We’ve seen the rise of “Database (DW)  as a Service” from companies like Amazon, who sell Redshift services.

Amazon Redshift is a fast, fully managed data warehouse that makes it simple and cost-effective to analyze all your data using standard SQL and your existing Business Intelligence (BI) tools.  It allows you to run complex analytic queries against petabytes of structured data, using sophisticated query optimization, columnar storage on high-performance local disks, and massively parallel query execution. Most results come back in seconds.

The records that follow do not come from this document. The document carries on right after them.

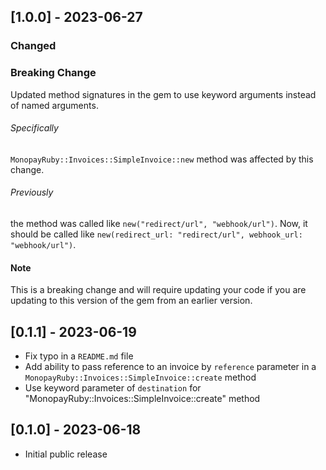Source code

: ## [1.0.0] - 2023-06-27

### Changed

### Breaking Change
Updated method signatures in the gem to use keyword arguments instead of named arguments.

###### Specifically
`MonopayRuby::Invoices::SimpleInvoice::new` method was affected by this change.
###### Previously
the method was called like `new("redirect/url", "webhook/url")`. Now, it should be called like `new(redirect_url: "redirect/url", webhook_url: "webhook/url")`.
#### Note
This is a breaking change and will require updating your code if you are updating to this version of the gem from an earlier version.

## [0.1.1] - 2023-06-19

- Fix typo in a `README.md` file
- Add ability to pass reference to an invoice by `reference` parameter in a `MonopayRuby::Invoices::SimpleInvoice::create` method
- Use keyword parameter of `destination` for "MonopayRuby::Invoices::SimpleInvoice::create" method

## [0.1.0] - 2023-06-18

- Initial public release
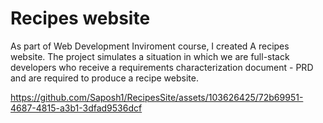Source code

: # Recipes website 

As part of Web Development Inviroment course, I created A recipes website. The project simulates a situation in which we are full-stack developers who receive a requirements characterization document - PRD and are required to produce a recipe website.


https://github.com/Saposh1/RecipesSite/assets/103626425/72b69951-4687-4815-a3b1-3dfad9536dcf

RDB Complex Software/Hardware Maintenance

In recent times, the traditional relational database software vendors shifted gears to become service providers offering maximum performance from a solution hosted by them, the vendor, in the Cloud.    On the positive side, the added complexity of configuring and tuning a blended software/hardware data warehouse has been shifted from the client’s team resources such as Database Administrators (DBAs), Network Administrators,  Unix/Windows Server Admins,… to the database software service provider.  The complexity of tuning for scalability, and other maintenance challenges shifts to the software vendor’s expertise, if that’s the abstraction you select.  There is some ambiguity in the delineation of responsibilities with the RDBMS vendor’s cloud offerings.

Total Cost of Ownership

Quantifying the total cost of ownership of a solution may be a bit tricky, especially if you’re trying to quantify the RDBMS hybrid software/hardware “on-prem” solution versus the same or similar capabilities brought to the client via “Database (DW) as a Service”.

“On-Prem”, RDB Client Hosted Solution

Several factors need to be considered when selecting ANY software and/or Hardware to be hosted at the client site.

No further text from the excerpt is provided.